Like all demagogues, Frankie attracts fanatical devotees. First among these is her hairdresser, Bruce, who displays an obvious need not only to associate himself with such an authoritative figure but literally to worship her. Then there is Bruce’s rough-trade boyfriend, Matthew, who chauffeurs Frankie around in his big, shiny Buick when the Honda is deemed insufficiently grand to accommodate Parish Bank’s rising star. There is Julie Marcotte, the young secretary who “had betrayed on occasion a sycophantic streak that appealed to Mrs. Fitzgibbons” and accordingly becomes her personal assistant and Cerberus; and there are the thugs who inevitably gravitate to rabble-rousers, such as the hitherto benign security guard, Mr. Donachie, who “clearly welcomed her treating him with a steady affection that was both imperious and reassuring” and now takes to wearing militaristic black (with an American flag pin on his lapel) whenever he escorts Frankie anywhere.

It all makes for a brilliantly sinister comedy that carries considerable thematic heft. The setting of the novel in 1987 is no mistake; Black Monday occurs in the early days of Frankie’s ascendency, shaking up the bank and facilitating her rise, and there are sparing but pointed references to the relaxation of federal controls on banks that had taken place during the previous few years and the resultant gambling and chance-taking bankers indulged in with deposits. To see Frankie Fitzgibbons as a satirical take on the out-of-control capitalism enabled by the Reagan financial reforms is easy enough; the fact that the situation has only become more pronounced in the two decades since Kennedy was writing makes the parallels all the more marked.

But Frankie’s rise to power has still broader implications. Does clinical mania effectively engender sociopathy, releasing the patient from moral scruples and constraints in the same way that the relaxation of banking regulations has released predatory capitalists? At one point, early in her ascent, Frankie feels herself “trembling inside, as though the soul within her were shaking its cage to be let out.” Do we all of us carry, somewhere inside, a power-hungry sociopath screaming to be set free?  And what about the ease — no, the joy — with which certain people attach themselves to demagogues and follow them into the breach? Frankie is not an allegorical stand-in for Hitler, but her rise directly follows the classic dictator pattern.

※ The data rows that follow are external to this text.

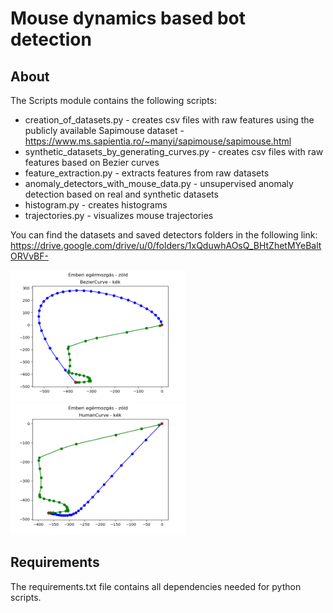 # Mouse dynamics based bot detection

## About
The Scripts module contains the following scripts:
 - creation_of_datasets.py - creates csv files with raw features using the publicly available Sapimouse dataset - https://www.ms.sapientia.ro/~manyi/sapimouse/sapimouse.html
 - synthetic_datasets_by_generating_curves.py - creates csv files with raw features based on Bezier curves 
 - feature_extraction.py - extracts features from raw datasets
 - anomaly_detectors_with_mouse_data.py - unsupervised anomaly detection based on real and synthetic datasets
 - histogram.py - creates histograms
 - trajectories.py - visualizes mouse trajectories

You can find the datasets and saved detectors folders in the following link: 
https://drive.google.com/drive/u/0/folders/1xQduwhAOsQ_BHtZhetMYeBaltORVvBF-

<img src="https://github.com/kandi00/Mouse-dynamics-based-bot-detection/blob/main/trajectories/human_bezier_hu.png?raw=true" width="280"/>
<img src="https://github.com/kandi00/Mouse-dynamics-based-bot-detection/blob/main/trajectories/human_human_like_hu.png?raw=true" width="280"/>

## Requirements
The requirements.txt file contains all dependencies needed for python scripts.



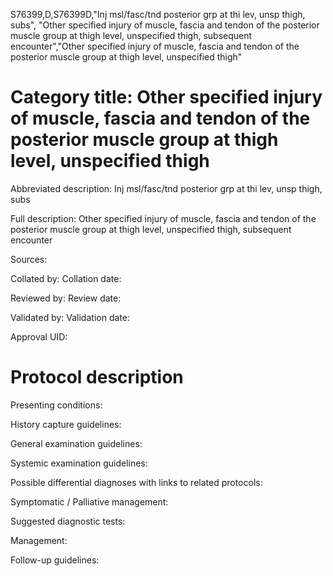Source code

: S76399,D,S76399D,"Inj msl/fasc/tnd posterior grp at thi lev, unsp thigh, subs", "Other specified injury of muscle, fascia and tendon of the posterior muscle group at thigh level, unspecified thigh, subsequent encounter","Other specified injury of muscle, fascia and tendon of the posterior muscle group at thigh level, unspecified thigh"
# Category title: Other specified injury of muscle, fascia and tendon of the posterior muscle group at thigh level, unspecified thigh

Abbreviated description: Inj msl/fasc/tnd posterior grp at thi lev, unsp thigh, subs

Full description: Other specified injury of muscle, fascia and tendon of the posterior muscle group at thigh level, unspecified thigh, subsequent encounter

Sources:

Collated by:
Collation date:

Reviewed by:
Review date:

Validated by:
Validation date:

Approval UID:

# Protocol description

Presenting conditions:

History capture guidelines:

General examination guidelines:

Systemic examination guidelines:

Possible differential diagnoses with links to related protocols:

Symptomatic / Palliative management:

Suggested diagnostic tests:

Management:

Follow-up guidelines:
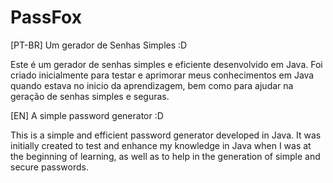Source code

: # PassFox

[PT-BR]
Um gerador de Senhas Simples :D

Este é um gerador de senhas simples e eficiente desenvolvido em Java. Foi criado inicialmente para testar e aprimorar meus conhecimentos em Java quando estava no inicio da aprendizagem, bem como para ajudar na geração de senhas simples e seguras.

[EN]
A simple password generator :D 

This is a simple and efficient password generator developed in Java. It was initially created to test and enhance my knowledge in Java when I was at the beginning of learning, as well as to help in the generation of simple and secure passwords. 

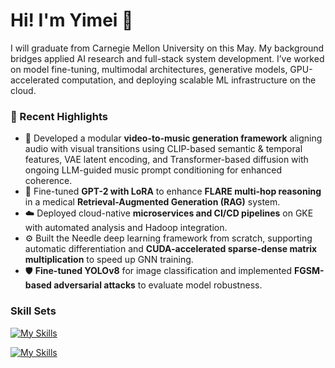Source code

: # Hi! I'm Yimei 👋

I will graduate from Carnegie Mellon University on this May. My background bridges applied AI research and full-stack system development. I’ve worked on model fine-tuning, multimodal architectures, generative models, GPU-accelerated computation, and deploying scalable ML infrastructure on the cloud.

### 🔬 Recent Highlights

- 🎵 Developed a modular **video-to-music generation framework** aligning audio with visual transitions using CLIP-based semantic & temporal features, VAE latent encoding, and Transformer-based diffusion with ongoing LLM-guided music prompt conditioning for enhanced coherence.
- 🧠 Fine-tuned **GPT-2 with LoRA** to enhance **FLARE multi-hop reasoning** in a medical **Retrieval-Augmented Generation (RAG)** system.
- ☁️ Deployed cloud-native **microservices and CI/CD pipelines** on GKE with automated analysis and Hadoop integration.
- ⚙️ Built the Needle deep learning framework from scratch, supporting automatic differentiation and **CUDA-accelerated sparse-dense matrix multiplication** to speed up GNN training.
- 🛡️ **Fine-tuned YOLOv8** for image classification and implemented **FGSM-based adversarial attacks** to evaluate model robustness.

### Skill Sets
[![My Skills](https://skillicons.dev/icons?i=python,pytorch,sklearn,mysql,cpp)](https://skillicons.dev)

[![My Skills](https://skillicons.dev/icons?i=docker,kubernetes,terraform,git,gcp,aws,latex)](https://skillicons.dev)

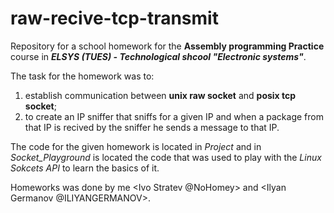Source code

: # raw-recive-tcp-transmit
Repository for a school homework for the **Assembly programming Practice** course in ***ELSYS (TUES) - Technological shcool "Electronic systems"***.

The task for the homework was to:

 1. establish communication between **unix raw socket** and **posix tcp socket**;
 2. to create an IP sniffer that sniffs for a given IP and when a package from that IP is recived by the sniffer he sends a message to that IP. 

The code for the given homework is located in *Project* and in *Socket_Playground* is located the code that was used to play with the *Linux Sokcets API* to learn the basics of it. 

Homeworks was done by me \<Ivo Stratev @NoHomey\> and \<Ilyan Germanov @ILIYANGERMANOV\>.
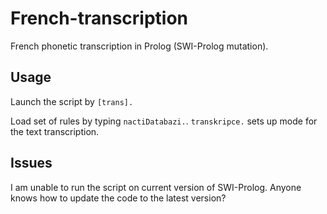 # French-transcription
French phonetic transcription in Prolog (SWI-Prolog mutation).

## Usage

Launch the script by `[trans].`

Load set of rules by typing `nactiDatabazi.`. `transkripce.` sets up mode for the text transcription.

## Issues

I am unable to run the script on current version of SWI-Prolog. Anyone knows how to update the code to the latest version?
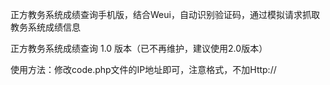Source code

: 正方教务系统成绩查询手机版，结合Weui，自动识别验证码，通过模拟请求抓取教务系统成绩信息

正方教务系统成绩查询 1.0 版本（已不再维护，建议使用2.0版本）

使用方法：修改code.php文件的IP地址即可，注意格式，不加Http://
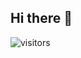 ## Hi there 👋

![visitors](https://visitor-badge.glitch.me/badge?page_id=mujtabaa11.mujtabaa11&left_color=green&right_color=red)

<!--
**mujtabaa11/mujtabaa11** is a ✨ _special_ ✨ repository because its `README.md` (this file) appears on your GitHub profile.

Here are some ideas to get you started:

- 🔭 I’m currently working on ...
- 🌱 I’m currently learning ...
- 👯 I’m looking to collaborate on ...
- 🤔 I’m looking for help with ...
- 💬 Ask me about ...
- 📫 How to reach me: ...
- 😄 Pronouns: ...
- ⚡ Fun fact: ...
-->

But Kennedy is too antic a writer to press home any of these obvious implications with excessive force. His Frankie remains — mercifully — a small-time and ultimately fangless fascist, her homely surroundings emphasizing the absurdity of her grandiose quest. Kennedy is a master not only of the language of his native Connecticut Valley (Frankie’s way with the local lingo is instrumental in her success, as has been the case with Sarah Palin) but with its imagery as well. He makes effective sport of Frankie’s hometown with its “revitalized” downtown mall and run-down country clubs. Cars — as everywhere in America and no doubt the wider world as well — are always richly indicative of status and aspirations. Barbara and her husband’s mud-spattered compact says as much about them as Frankie’s adoption of the Buick does about her, at that moment: “The sight of the filthy compact following Matthew’s gleaming, highly polished Buick down Dwight Street toward the business district was curious to the eye. It looked as though the Buick had snagged something under its wheels and was towing it to the city dump.”   

Like all really good comic novelists Kennedy loves his monsters. Many readers will develop not only a fascination with Frankie but a sneaking liking for her as well, so that when her rampage comes to its inevitable end there is something almost touching in her deflation. There is even a soupçon of theology, if we care to pick up on it. Kennedy, though broadly comic in his style, could be a subtle moralist.